(Plain-text document sources)
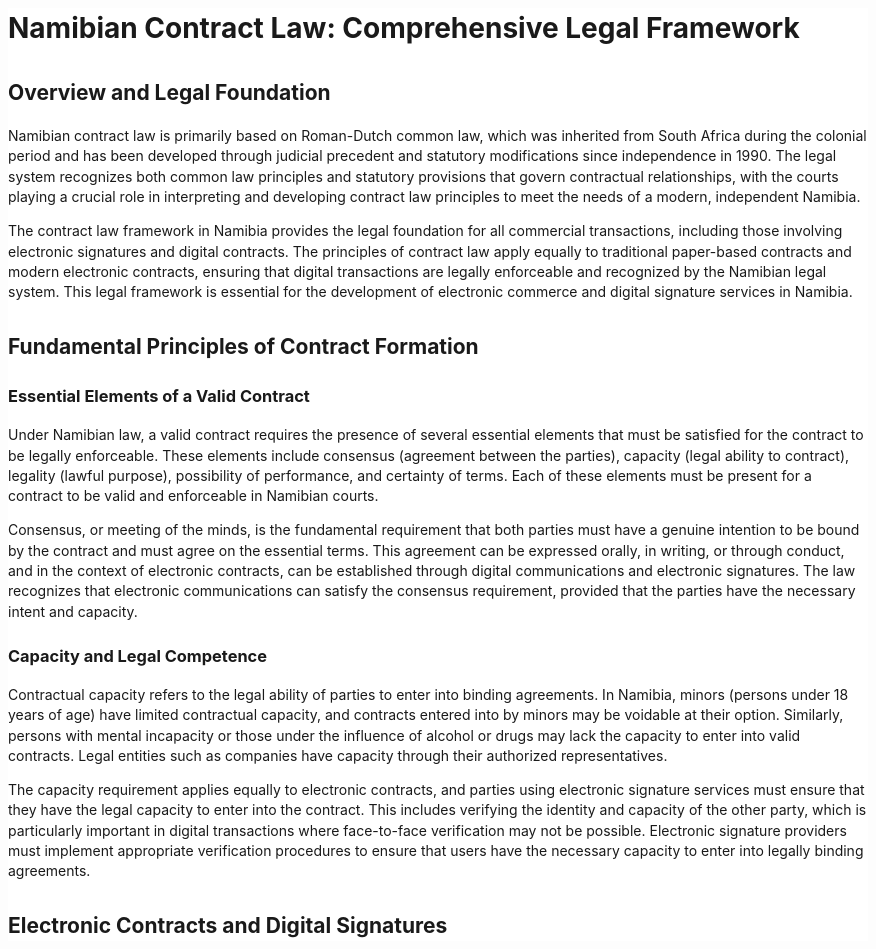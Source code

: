 # Namibian Contract Law: Comprehensive Legal Framework

## Overview and Legal Foundation

Namibian contract law is primarily based on Roman-Dutch common law, which was inherited from South Africa during the colonial period and has been developed through judicial precedent and statutory modifications since independence in 1990. The legal system recognizes both common law principles and statutory provisions that govern contractual relationships, with the courts playing a crucial role in interpreting and developing contract law principles to meet the needs of a modern, independent Namibia.

The contract law framework in Namibia provides the legal foundation for all commercial transactions, including those involving electronic signatures and digital contracts. The principles of contract law apply equally to traditional paper-based contracts and modern electronic contracts, ensuring that digital transactions are legally enforceable and recognized by the Namibian legal system. This legal framework is essential for the development of electronic commerce and digital signature services in Namibia.

## Fundamental Principles of Contract Formation

### Essential Elements of a Valid Contract

Under Namibian law, a valid contract requires the presence of several essential elements that must be satisfied for the contract to be legally enforceable. These elements include consensus (agreement between the parties), capacity (legal ability to contract), legality (lawful purpose), possibility of performance, and certainty of terms. Each of these elements must be present for a contract to be valid and enforceable in Namibian courts.

Consensus, or meeting of the minds, is the fundamental requirement that both parties must have a genuine intention to be bound by the contract and must agree on the essential terms. This agreement can be expressed orally, in writing, or through conduct, and in the context of electronic contracts, can be established through digital communications and electronic signatures. The law recognizes that electronic communications can satisfy the consensus requirement, provided that the parties have the necessary intent and capacity.

### Capacity and Legal Competence

Contractual capacity refers to the legal ability of parties to enter into binding agreements. In Namibia, minors (persons under 18 years of age) have limited contractual capacity, and contracts entered into by minors may be voidable at their option. Similarly, persons with mental incapacity or those under the influence of alcohol or drugs may lack the capacity to enter into valid contracts. Legal entities such as companies have capacity through their authorized representatives.

The capacity requirement applies equally to electronic contracts, and parties using electronic signature services must ensure that they have the legal capacity to enter into the contract. This includes verifying the identity and capacity of the other party, which is particularly important in digital transactions where face-to-face verification may not be possible. Electronic signature providers must implement appropriate verification procedures to ensure that users have the necessary capacity to enter into legally binding agreements.

## Electronic Contracts and Digital Signatures
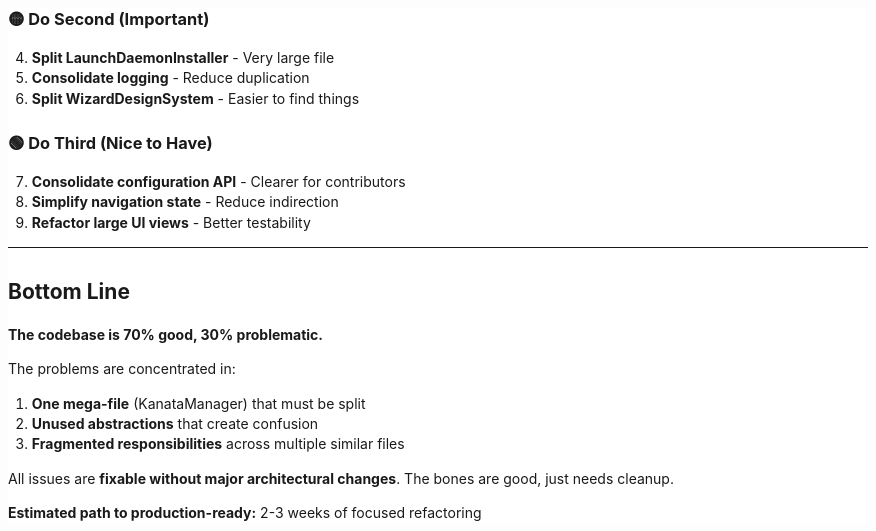 ### 🟡 Do Second (Important)
4. **Split LaunchDaemonInstaller** - Very large file
5. **Consolidate logging** - Reduce duplication
6. **Split WizardDesignSystem** - Easier to find things

### 🟢 Do Third (Nice to Have)
7. **Consolidate configuration API** - Clearer for contributors
8. **Simplify navigation state** - Reduce indirection
9. **Refactor large UI views** - Better testability

---

## Bottom Line

**The codebase is 70% good, 30% problematic.**

The problems are concentrated in:
1. **One mega-file** (KanataManager) that must be split
2. **Unused abstractions** that create confusion
3. **Fragmented responsibilities** across multiple similar files

All issues are **fixable without major architectural changes**. The bones are good, just needs cleanup.

**Estimated path to production-ready:** 2-3 weeks of focused refactoring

• What to produce:
Go through the entries above and copy each line with "Reduce" in it.

• Answer box:
5. **Consolidate logging** - Reduce duplication
8. **Simplify navigation state** - Reduce indirection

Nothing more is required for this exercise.